Hum, j’aime !

… quand un journaliste connaît son sujet sur le bout des doigts ! 😉

Si mésanges, moineaux, parfois quelques chardonnerets, le rouge-gorge et les merles fréquentent mon jardin en hiver (je ne vois plus ma bergeronnette) et tiennent ainsi compagnie à nos omniprésents pigeons… pour les martinets, la question habituelle les concernant est plutôt : qui de l’hirondelle ou du martinet arrivera le premier au printemps, aux alentours de Pâques ? Il y a belle lurette que les deux sont partis passer la mauvaise saison au chaud et ils ne se battront pas pour quelques graines ou la boule de graisse…
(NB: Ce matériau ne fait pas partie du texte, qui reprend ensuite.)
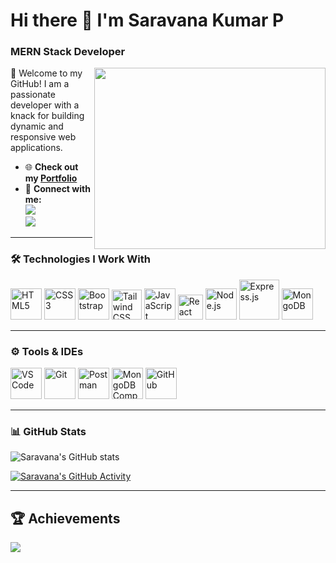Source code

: # Hi there 👋 I'm Saravana Kumar P  
### MERN Stack Developer  

<img align="right" width="370" height="290" src="https://i.pinimg.com/originals/47/f0/34/47f0342cec72b800463bf003eac1257e.gif">

🌟 Welcome to my GitHub! I am a passionate developer with a knack for building dynamic and responsive web applications.  

- 🌐 **Check out my [Portfolio](#)**  
- 💌 **Connect with me:**  
  [<img src="https://img.shields.io/badge/Instagram-E4405F?style=for-the-badge&logo=instagram&logoColor=white" />](https://www.instagram.com/saravana._2k/?hl=en)  
  [<img src="https://img.shields.io/badge/LinkedIn-0077B5?style=for-the-badge&logo=linkedin&logoColor=white" />](https://www.linkedin.com/in/saravanakp026/)  

---

### 🛠️ Technologies I Work With  
<div align="start">
  <img height="50" width="50" src="https://img.icons8.com/color/48/000000/html-5.png" alt="HTML5" />  
  <img height="50" width="50" src="https://img.icons8.com/color/48/000000/css3.png" alt="CSS3" />  
  <img height="50" width="50" src="https://img.icons8.com/color/48/000000/bootstrap.png" alt="Bootstrap" />  
  <img width="48" height="48" src="https://img.icons8.com/color/48/tailwind_css.png" alt="Tailwind CSS" />  
  <img height="50" width="50" src="https://img.icons8.com/color/48/000000/javascript.png" alt="JavaScript" />  
  <img width="40" height="40" src="https://img.icons8.com/office/40/react.png" alt="React" />  
  <img height="50" width="50" src="https://img.icons8.com/color/48/000000/nodejs.png" alt="Node.js" />  
  <img width="64" height="64" src="https://img.icons8.com/nolan/64/express-js.png" alt="Express.js" />  
  <img height="50" width="50" src="https://img.icons8.com/color/48/000000/mongodb.png" alt="MongoDB" />  
</div>  

---

### ⚙️ Tools & IDEs  
<div align="start">
 <img height="50" width="50" src="https://img.icons8.com/color/48/000000/visual-studio-code-2019.png" alt="VS Code" />  
  <img height="50" width="50" src="https://img.icons8.com/color/50/000000/git.png" alt="Git" />  
  <img height="50" width="50" src="https://img.icons8.com/color/48/000000/postman-api.png" alt="Postman" />  
  <img height="50" width="50" src="https://img.icons8.com/external-tal-revivo-shadow-tal-revivo/344/external-mongodb-a-cross-platform-document-oriented-database-program-logo-shadow-tal-revivo.png" alt="MongoDB Compass" />   
  <img height="50" width="50" src="https://img.icons8.com/ios-filled/50/github.png" alt="GitHub" />   
</div>  

---

### 📊 GitHub Stats  
![Saravana's GitHub stats](https://github-readme-stats.vercel.app/api?username=saravana3252&theme=dark&show_icons=true&hide=issues,contribs)  

[![Saravana's GitHub Activity](https://github-readme-activity-graph.vercel.app/graph?username=saravana3252&bg_color=1d1b1c&color=ede8e8&line=ddf179&point=ffd1d1&area=true&hide_border=true)](https://github.com/ashutosh00710/github-readme-activity-graph)  

---

## 🏆 Achievements  
![](https://github-profile-trophy.vercel.app/?username=saravana3252&theme=nord&no-frame=false&no-bg=false&margin-w=4)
Une fois l’article lu, on comprend que le sous-titre n’a rien à voir avec le titre qui lui, est une accroche pour nous vendre un livre… et que le tout n’est qu’une publicité déguisée, j’adore !!!

La rencontre

L’une face supérieure et l’autre face inférieure de la même feuille de chou, ces deux piérides en devenir (nous sommes en novembre 2012) auraient-elles parié qu’en 2021 elles auraient élargi (et validé) leurs expériences culinaires aux… feuilles de capucine comme relaté => ici ?

Et aujourd’hui, que se diraient-elles après s’être saluées ?
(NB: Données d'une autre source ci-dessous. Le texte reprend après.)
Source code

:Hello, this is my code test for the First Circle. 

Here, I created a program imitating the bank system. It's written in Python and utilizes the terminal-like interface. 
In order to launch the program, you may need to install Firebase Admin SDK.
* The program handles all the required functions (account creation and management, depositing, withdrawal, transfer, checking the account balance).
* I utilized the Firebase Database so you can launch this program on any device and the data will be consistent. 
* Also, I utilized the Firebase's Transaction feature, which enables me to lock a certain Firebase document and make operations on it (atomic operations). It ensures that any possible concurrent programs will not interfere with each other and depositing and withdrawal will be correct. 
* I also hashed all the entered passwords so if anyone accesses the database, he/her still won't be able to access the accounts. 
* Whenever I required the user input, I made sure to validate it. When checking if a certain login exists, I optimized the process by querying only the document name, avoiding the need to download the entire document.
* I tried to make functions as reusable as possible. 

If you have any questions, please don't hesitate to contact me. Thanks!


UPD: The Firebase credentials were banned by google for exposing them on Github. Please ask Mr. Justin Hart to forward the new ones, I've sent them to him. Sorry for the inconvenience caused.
Peut-être qu’après le pseudo vaccin contre le Covid-19 on allait pouvoir bien sûr s’attaquer à celui contre ce bon Dr Aloïs Alzheimer, enfin, après que les OGM du précédent aient fini de préparer les cerveaux des futurs (du moins de ceux qui auront survécu à la corona-expérience) cobayes (pur produit de mon imagination, j’ai toujours été fan de fiction, et j’espère que j’aurai la primeur de cette idée saugrenue si je ne suis pas optimiste quant à la date de l’éventuelle sortie de mon confinement volontaire), ou préfèreraient-elles se préoccuper des prochaines élections présidentielles assorties de leurs traditionnels effets d’annonces tonitruantes et contradictoires, genre : Indemnité inflation… prime de 100€ en octobre, suivi d’Indemnité inflation… le Sénat supprime la mesure, même pas un mois plus tard ?

Ce ne sont pas les sujets qui manquent et fort heureusement mes chenilles du chou, tout comme celles de la capucine, ne pourront pas être torturées par des savants fous, elles ont vécu !

La râleuse de service (non, même si parfois souvent elle aboie, ne l’appellez pas Idéfix) vous souhaite un bon dimanche ! ♥

Au jardin

Pour une fois, notre quotidien régional me semble raisonnablement utile :

(Source de l’image : La Dépêche du Midi)

Bon, je n’ai pas attendu pour le faire qu’ils me le disent, la météo n’est pas le seul facteur à m’imposer une action concernant l’entretien de mon micro-jardin. Les conditions extrêmes auxquelles il est exposé (tout comme la présence d’un chat qui aime à s’y prélasser au soleil, bien caché dans la végétation) ont généralement la primauté dans mes décisions, ainsi que dans le choix de ce que j’y cultive (ou pas) 😉

Tout est bien qui finit bien

Tout avait, bien sûr, commencé un soir de pleine lune, lors d’une promenade nocturne, par une brève rencontre au détour d’une rue du village…

Bien qu’il était évident que l’animal cherchait le contact, l’échange fut bref, ne voulant pas de scène de ménage à mon retour de la part de mon propre félin domestique, lui-même issu de la rue, qui sonna à ma porte, d’un miaou discret, un soir d’octobre 2015, alors que je fermais mes volets sur rue. J’avais rapidement pesé le pour et le contre en descendant l’escalier pour lui ouvrir, et savais pertinemment que j’en prenais pour 15 à 20 ans de contraintes en échange d’une présence exclusive et ronronnante et de quelques chasses à la mouche (et oui, on ne fait pas que pêcher à la mouche !) ou au papillon (voir l’histoire => ici).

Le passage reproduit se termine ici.